Scan the records beneath this line for the line holding "然而，大数据集的分析提出了两" and the line holding "2. **Time Lock**: Consider", then transcribe exactly those two and all lines between.

Saved data entries
[Start of section]

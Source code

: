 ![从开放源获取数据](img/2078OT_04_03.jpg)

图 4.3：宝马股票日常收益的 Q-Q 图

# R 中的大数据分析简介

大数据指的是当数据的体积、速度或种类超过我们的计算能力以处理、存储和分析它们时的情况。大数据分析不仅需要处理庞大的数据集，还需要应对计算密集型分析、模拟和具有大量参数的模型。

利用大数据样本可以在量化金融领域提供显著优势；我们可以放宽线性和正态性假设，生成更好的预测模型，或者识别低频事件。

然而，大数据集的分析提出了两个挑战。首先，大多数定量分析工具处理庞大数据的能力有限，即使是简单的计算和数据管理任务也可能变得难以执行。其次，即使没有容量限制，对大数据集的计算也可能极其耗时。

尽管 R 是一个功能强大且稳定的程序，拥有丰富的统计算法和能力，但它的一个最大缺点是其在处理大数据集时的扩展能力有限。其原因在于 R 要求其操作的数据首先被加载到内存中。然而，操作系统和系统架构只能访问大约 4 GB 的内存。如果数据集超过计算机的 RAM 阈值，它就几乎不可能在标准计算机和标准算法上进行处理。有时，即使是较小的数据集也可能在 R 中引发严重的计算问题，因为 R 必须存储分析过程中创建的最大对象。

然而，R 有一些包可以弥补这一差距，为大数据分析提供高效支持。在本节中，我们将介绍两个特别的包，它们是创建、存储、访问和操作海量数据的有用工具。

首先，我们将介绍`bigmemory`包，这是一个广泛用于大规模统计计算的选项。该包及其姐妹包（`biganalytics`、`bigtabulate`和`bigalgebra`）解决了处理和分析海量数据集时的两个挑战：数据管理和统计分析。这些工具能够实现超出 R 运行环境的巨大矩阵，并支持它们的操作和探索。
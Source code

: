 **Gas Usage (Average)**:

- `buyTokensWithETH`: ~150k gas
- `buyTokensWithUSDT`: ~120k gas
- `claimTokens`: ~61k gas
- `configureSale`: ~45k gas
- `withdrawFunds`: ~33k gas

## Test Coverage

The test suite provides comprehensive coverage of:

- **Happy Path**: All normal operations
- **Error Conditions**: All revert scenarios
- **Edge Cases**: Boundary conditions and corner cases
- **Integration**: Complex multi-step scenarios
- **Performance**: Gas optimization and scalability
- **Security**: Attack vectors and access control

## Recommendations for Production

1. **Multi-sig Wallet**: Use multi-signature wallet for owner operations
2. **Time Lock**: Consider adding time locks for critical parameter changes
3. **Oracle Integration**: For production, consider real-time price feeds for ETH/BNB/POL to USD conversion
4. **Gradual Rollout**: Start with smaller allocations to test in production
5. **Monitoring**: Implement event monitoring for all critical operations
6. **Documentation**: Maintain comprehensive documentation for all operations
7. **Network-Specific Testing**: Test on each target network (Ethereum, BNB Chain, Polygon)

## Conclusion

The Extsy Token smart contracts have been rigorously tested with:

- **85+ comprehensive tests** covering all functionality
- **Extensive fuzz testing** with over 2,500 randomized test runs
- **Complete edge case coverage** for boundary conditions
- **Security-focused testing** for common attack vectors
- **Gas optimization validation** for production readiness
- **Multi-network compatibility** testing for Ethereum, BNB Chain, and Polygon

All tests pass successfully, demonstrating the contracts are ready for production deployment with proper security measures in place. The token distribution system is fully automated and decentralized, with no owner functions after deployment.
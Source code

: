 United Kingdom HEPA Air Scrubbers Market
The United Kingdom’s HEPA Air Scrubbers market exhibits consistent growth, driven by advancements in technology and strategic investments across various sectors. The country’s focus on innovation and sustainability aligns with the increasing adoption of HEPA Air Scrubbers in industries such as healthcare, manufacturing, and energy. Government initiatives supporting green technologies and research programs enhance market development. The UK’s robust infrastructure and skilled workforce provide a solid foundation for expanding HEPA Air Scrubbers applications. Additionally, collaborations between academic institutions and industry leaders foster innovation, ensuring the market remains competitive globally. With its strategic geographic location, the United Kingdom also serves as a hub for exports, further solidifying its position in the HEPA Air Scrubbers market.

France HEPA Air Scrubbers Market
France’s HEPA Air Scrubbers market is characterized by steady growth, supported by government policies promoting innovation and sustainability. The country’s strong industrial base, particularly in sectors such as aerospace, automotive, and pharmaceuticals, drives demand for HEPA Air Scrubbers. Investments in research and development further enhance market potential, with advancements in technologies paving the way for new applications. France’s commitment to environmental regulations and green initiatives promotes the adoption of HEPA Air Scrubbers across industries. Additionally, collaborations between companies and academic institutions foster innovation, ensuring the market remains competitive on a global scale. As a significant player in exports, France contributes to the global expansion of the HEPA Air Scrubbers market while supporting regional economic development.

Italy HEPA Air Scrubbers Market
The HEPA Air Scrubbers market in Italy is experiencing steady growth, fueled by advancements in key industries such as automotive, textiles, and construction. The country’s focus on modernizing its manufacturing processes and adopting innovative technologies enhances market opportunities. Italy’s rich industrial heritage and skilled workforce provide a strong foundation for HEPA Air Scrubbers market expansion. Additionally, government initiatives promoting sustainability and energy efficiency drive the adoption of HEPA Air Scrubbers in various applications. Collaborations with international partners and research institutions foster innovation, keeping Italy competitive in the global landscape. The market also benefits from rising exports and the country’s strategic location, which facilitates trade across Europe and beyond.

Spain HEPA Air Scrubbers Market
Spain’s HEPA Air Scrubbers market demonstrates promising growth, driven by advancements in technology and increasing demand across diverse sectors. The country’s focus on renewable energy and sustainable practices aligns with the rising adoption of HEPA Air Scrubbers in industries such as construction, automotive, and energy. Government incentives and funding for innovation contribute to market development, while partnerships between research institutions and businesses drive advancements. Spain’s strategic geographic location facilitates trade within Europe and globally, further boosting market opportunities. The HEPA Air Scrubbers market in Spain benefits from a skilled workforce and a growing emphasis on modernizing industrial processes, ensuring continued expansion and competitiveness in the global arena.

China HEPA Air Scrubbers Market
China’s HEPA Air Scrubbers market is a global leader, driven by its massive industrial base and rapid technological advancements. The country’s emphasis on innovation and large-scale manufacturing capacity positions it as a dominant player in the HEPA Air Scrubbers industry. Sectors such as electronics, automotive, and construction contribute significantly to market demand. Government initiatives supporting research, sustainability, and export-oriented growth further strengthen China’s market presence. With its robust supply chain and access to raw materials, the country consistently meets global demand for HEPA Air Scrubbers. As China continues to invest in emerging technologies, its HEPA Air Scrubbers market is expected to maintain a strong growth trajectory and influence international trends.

[End of section]

Response to this exercise —
然而，大数据集的分析提出了两个挑战。首先，大多数定量分析工具处理庞大数据的能力有限，即使是简单的计算和数据管理任务也可能变得难以执行。其次，即使没有容量限制，对大数据集的计算也可能极其耗时。

尽管 R 是一个功能强大且稳定的程序，拥有丰富的统计算法和能力，但它的一个最大缺点是其在处理大数据集时的扩展能力有限。其原因在于 R 要求其操作的数据首先被加载到内存中。然而，操作系统和系统架构只能访问大约 4 GB 的内存。如果数据集超过计算机的 RAM 阈值，它就几乎不可能在标准计算机和标准算法上进行处理。有时，即使是较小的数据集也可能在 R 中引发严重的计算问题，因为 R 必须存储分析过程中创建的最大对象。

然而，R 有一些包可以弥补这一差距，为大数据分析提供高效支持。在本节中，我们将介绍两个特别的包，它们是创建、存储、访问和操作海量数据的有用工具。

首先，我们将介绍`bigmemory`包，这是一个广泛用于大规模统计计算的选项。该包及其姐妹包（`biganalytics`、`bigtabulate`和`bigalgebra`）解决了处理和分析海量数据集时的两个挑战：数据管理和统计分析。这些工具能够实现超出 R 运行环境的巨大矩阵，并支持它们的操作和探索。
Source code

: **Gas Usage (Average)**:

- `buyTokensWithETH`: ~150k gas
- `buyTokensWithUSDT`: ~120k gas
- `claimTokens`: ~61k gas
- `configureSale`: ~45k gas
- `withdrawFunds`: ~33k gas

## Test Coverage

The test suite provides comprehensive coverage of:

- **Happy Path**: All normal operations
- **Error Conditions**: All revert scenarios
- **Edge Cases**: Boundary conditions and corner cases
- **Integration**: Complex multi-step scenarios
- **Performance**: Gas optimization and scalability
- **Security**: Attack vectors and access control

## Recommendations for Production

1. **Multi-sig Wallet**: Use multi-signature wallet for owner operations
2. **Time Lock**: Consider adding time locks for critical parameter changes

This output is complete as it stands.